いつまでもここにいると、わたしの魔力が全部吸い取られてしまって、倒れてしまう。さすがに、こんなところで倒れるのはごめんだ。
「住職、すまない。どうやら、その逆で、私が拒否されているようだ。連れてきてもらってすぐで申し訳ないが、帰らせてもらう。再度、道案内を頼んでもいいか?」
「承知いたしました」
少し不思議そうな顔をした住職だが、深追いしてくることはせずに、来た道を戻るように私を案内してくれる。
ただ、やはり気になったのか、私のことをチラチラみて、話しかけようか話しかけまいか悩んでいるように見えた。

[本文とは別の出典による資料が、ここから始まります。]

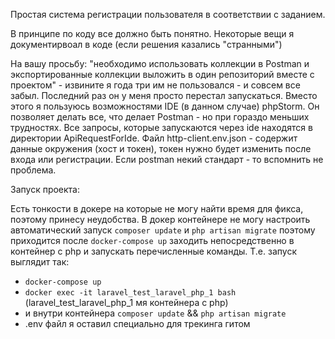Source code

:Простая система регистрации пользователя в соответствии с заданием.

В принципе по коду все должно быть понятно. Некоторые вещи я документирвоал в коде (если решения казались "странными")

На вашу просьбу: "необходимо использовать коллекции в Postman и экспортированные
коллекции выложить в один репозиторий вместе с проектом" - извините я года три им не пользовался - и совсем все забыл. 
Последний раз он у меня просто перестал запускаться. Вместо этого я пользуюсь возможностями IDE (в данном случае) phpStorm.
Он позволяет делать все, что делает Postman - но при гораздо меньших трудностях. Все запросы, которые запускаются через ide 
находятся в директории ApiRequestForIde. Файл http-client.env.json - содержит данные окружения (хост и токен), 
токен нужно будет изменить после входа или регистрации. 
Если postman некий стандарт - то вспомнить не проблема. 

Запуск проекта:

Есть тонкости в докере на которые не могу найти время для фикса, поэтому принесу неудобства. 
В докер контейнере не могу настроить автоматический запуск `composer update` и `php artisan migrate` 
поэтому приходится после `docker-compose up` заходить непосредственно в контейнер с php
и запускать перечисленные команды.
Т.е. запуск выглядит так:
* `docker-compose up`
* `docker exec -it laravel_test_laravel_php_1 bash` (laravel_test_laravel_php_1 мя контейнера с php)
* и внутри контейнера `composer update` && `php artisan migrate`
* .env файл я оставил специально для трекинга гитом
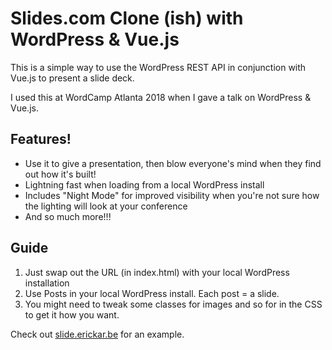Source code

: # Slides.com Clone (ish) with WordPress & Vue.js

This is a simple way to use the WordPress REST API in conjunction with Vue.js to present a slide deck.

I used this at WordCamp Atlanta 2018 when I gave a talk on WordPress & Vue.js.

## Features!

- Use it to give a presentation, then blow everyone's mind when they find out how it's built!
- Lightning fast when loading from a local WordPress install
- Includes "Night Mode" for improved visibility when you're not sure how the lighting will look at your conference
- And so much more!!!

## Guide

1. Just swap out the URL (in index.html) with your local WordPress installation
2. Use Posts in your local WordPress install. Each post = a slide.
3. You might need to tweak some classes for images and so for in the CSS to get it how you want.

Check out [slide.erickar.be](http://slides.erickar.be) for an example.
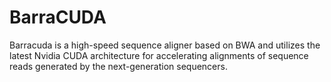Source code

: # BarraCUDA

Barracuda is a high-speed sequence aligner based on BWA and utilizes the latest Nvidia CUDA architecture for accelerating alignments of sequence reads generated by the next-generation sequencers.
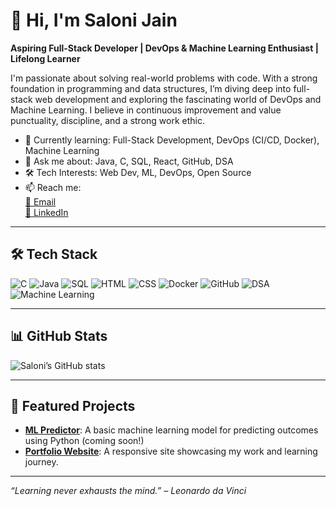 # 👋 Hi, I'm Saloni Jain

**Aspiring Full-Stack Developer | DevOps & Machine Learning Enthusiast | Lifelong Learner**

I'm passionate about solving real-world problems with code. With a strong foundation in programming and data structures, I’m diving deep into full-stack web development and exploring the fascinating world of DevOps and Machine Learning. I believe in continuous improvement and value punctuality, discipline, and a strong work ethic.

- 🌱 Currently learning: Full-Stack Development, DevOps (CI/CD, Docker), Machine Learning
- 💬 Ask me about: Java, C, SQL, React, GitHub, DSA
- 🛠 Tech Interests: Web Dev, ML, DevOps, Open Source
- 📫 Reach me:  
  [📧 Email](mailto:saloniijainnn@gmail.com)  
  [🔗 LinkedIn](https://linkedin.com/in/saloni-p-jain-36977725b)

---

## 🛠️ Tech Stack

![C](https://img.shields.io/badge/-C-00599C?logo=c&logoColor=white)
![Java](https://img.shields.io/badge/-Java-007396?logo=java&logoColor=white)
![SQL](https://img.shields.io/badge/-SQL-4479A1?logo=postgresql&logoColor=white)
![HTML](https://img.shields.io/badge/-HTML5-E34F26?logo=html5&logoColor=white)
![CSS](https://img.shields.io/badge/-CSS3-1572B6?logo=css3&logoColor=white)
![Docker](https://img.shields.io/badge/-Docker-2496ED?logo=docker&logoColor=white)
![GitHub](https://img.shields.io/badge/-GitHub-181717?logo=github&logoColor=white)
![DSA](https://img.shields.io/badge/-Data%20Structures%20%26%20Algorithms-blueviolet)
![Machine Learning](https://img.shields.io/badge/-Machine%20Learning-brightgreen)

---

## 📊 GitHub Stats

![Saloni’s GitHub stats](https://github-readme-stats.vercel.app/api?username=Saloniijainn&show_icons=true&theme=github_dark)

---

## 🌟 Featured Projects

- [**ML Predictor**](#): A basic machine learning model for predicting outcomes using Python (coming soon!)
- [**Portfolio Website**](#): A responsive site showcasing my work and learning journey.

---

_“Learning never exhausts the mind.” – Leonardo da Vinci_


<!--
**Saloniijainn/Saloniijainn** is a ✨ _special_ ✨ repository because its `README.md` (this file) appears on your GitHub profile.

Here are some ideas to get you started:

- 🔭 I’m currently working on ...
- 🌱 I’m currently learning ...
- 👯 I’m looking to collaborate on ...
- 🤔 I’m looking for help with ...
- 💬 Ask me about ...
- 📫 How to reach me: ...
- 😄 Pronouns: ...
- ⚡ Fun fact: ...
-->
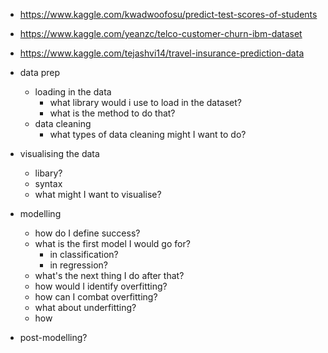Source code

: - https://www.kaggle.com/kwadwoofosu/predict-test-scores-of-students
- https://www.kaggle.com/yeanzc/telco-customer-churn-ibm-dataset
- https://www.kaggle.com/tejashvi14/travel-insurance-prediction-data

- data prep
    - loading in the data
        - what library would i use to load in the dataset?
        - what is the method to do that?
    - data cleaning
        - what types of data cleaning might I want to do?
- visualising the data
    - libary?
    - syntax
    - what might I want to visualise?
- modelling
    - how do I define success?
    - what is the first model I would go for?
        - in classification?
        - in regression?
    - what's the next thing I do after that?
    - how would I identify overfitting?
    - how can I combat overfitting?
    - what about underfitting?
    - how
- post-modelling?
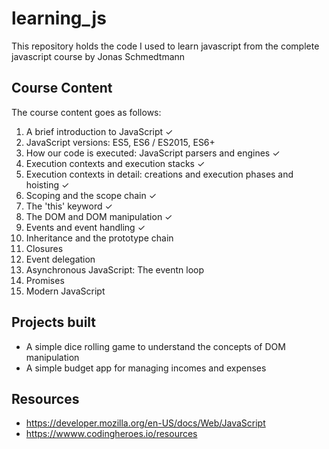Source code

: # learning_js
This repository holds the code I used to learn javascript from the complete javascript course by Jonas Schmedtmann

## Course Content
The course content goes as follows:
1. A brief introduction to JavaScript ✓
2. JavaScript versions: ES5, ES6 / ES2015, ES6+
3. How our code is executed: JavaScript parsers and engines ✓
4. Execution contexts and execution stacks ✓
5. Execution contexts in detail: creations and execution phases and hoisting ✓
6. Scoping and the scope chain ✓
7. The 'this' keyword ✓
8. The DOM and DOM manipulation ✓
9. Events and event handling ✓
10. Inheritance and the prototype chain
11. Closures
12. Event delegation
13. Asynchronous JavaScript: The eventn loop
14. Promises
15. Modern JavaScript

## Projects built
- A simple dice rolling game to understand the concepts of DOM manipulation
- A simple budget app for managing incomes and expenses

## Resources
- https://developer.mozilla.org/en-US/docs/Web/JavaScript
- https://wwww.codingheroes.io/resources
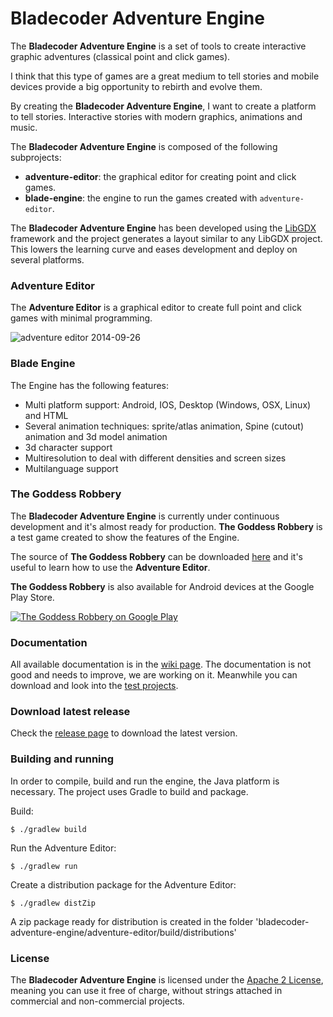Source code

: Bladecoder Adventure Engine
===========================

The **Bladecoder Adventure Engine** is a set of tools to create interactive graphic adventures (classical point and click games).

I think that this type of games are a great medium to tell stories and mobile devices provide a big opportunity to rebirth and evolve them.

By creating the **Bladecoder Adventure Engine**, I want to create a platform to tell stories. Interactive stories with modern graphics, animations and music.

The **Bladecoder Adventure Engine** is composed of the following subprojects:

* **adventure-editor**: the graphical editor for creating point and click games.
* **blade-engine**: the engine to run the games created with `adventure-editor`.

The **Bladecoder Adventure Engine** has been developed using the [LibGDX](http://libgdx.badlogicgames.com/) framework and the project generates a layout similar to any LibGDX project. This lowers the learning curve and eases development and deploy on several platforms.

### Adventure Editor
The **Adventure Editor** is a graphical editor to create full point and click games with minimal programming.

![adventure editor 2014-09-26](https://cloud.githubusercontent.com/assets/6229260/4420346/1d3a1b8a-4578-11e4-8eec-415f5e27c005.png)

### Blade Engine
The Engine has the following features:
* Multi platform support: Android, IOS, Desktop (Windows, OSX, Linux) and HTML
* Several animation techniques: sprite/atlas animation, Spine (cutout) animation and 3d model animation
* 3d character support
* Multiresolution to deal with different densities and screen sizes
* Multilanguage support

### The Goddess Robbery

The **Bladecoder Adventure Engine** is currently under continuous development and it's almost ready for production. **The Goddess Robbery** is a test game created to show the features of the Engine.

The source of **The Goddess Robbery** can be downloaded  [here](https://github.com/bladecoder/bladecoder-adventure-tests/tree/master/venus) and it's useful to learn how to use the **Adventure Editor**.

**The Goddess Robbery** is also available for Android devices at the Google Play Store.

[![The Goddess Robbery on Google Play](http://i.imgur.com/yn6RYuX.png)](https://play.google.com/store/apps/details?id=org.bladecoder.engine)

### Documentation

All available documentation is in the [wiki page](https://github.com/bladecoder/bladecoder-adventure-engine/wiki). The documentation is not good and needs to improve, we are working on it. Meanwhile you can download and look into the [test projects](https://github.com/bladecoder/bladecoder-adventure-tests/).

### Download latest release

Check the [release page](https://github.com/bladecoder/bladecoder-adventure-engine/releases) to download the latest version.

### Building and running
In order to compile, build and run the engine, the Java platform is necessary. The project uses Gradle to build and package.

Build:

    $ ./gradlew build

Run the Adventure Editor:

    $ ./gradlew run

Create a distribution package for the Adventure Editor:

    $ ./gradlew distZip

A zip package ready for distribution is created in the folder 'bladecoder-adventure-engine/adventure-editor/build/distributions'

### License
The **Bladecoder Adventure Engine** is licensed under the [Apache 2 License](http://www.apache.org/licenses/LICENSE-2.0.html), meaning you
can use it free of charge, without strings attached in commercial and non-commercial projects.
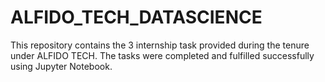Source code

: # ALFIDO_TECH_DATASCIENCE
This repository contains the 3 internship task provided during the tenure under ALFIDO TECH. The tasks were completed and fulfilled successfully using Jupyter Notebook.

正面口に連れて行ってもらえたら、正直に話してみるか。
そんなことを思い、来た道を10分歩いて戻り、最初に住職と出会った場所に。
「住職。急に来て悪かった」
「いえいえ。とんでもない。久しぶりの参拝者でしたので、少し驚いたところはありましたが」
「そうか。それと……言いにくいんだが、おそらく、あの泉は魔力を出し尽くしている。むやみに魔力を持った人間を案内しないほうがいいだろう。さっき、私も、かなり魔力を吸い取られる感覚に陥った」
「さようにございますか。忠告いただきありがとうございます。それでは、副首長様のご忠告通り、魔力を持った人間は通さないようにいたします」
住職がそう言ったあとに、もう一度「急に来て済まなかった」と謝礼を言って、私邸に戻ることにする。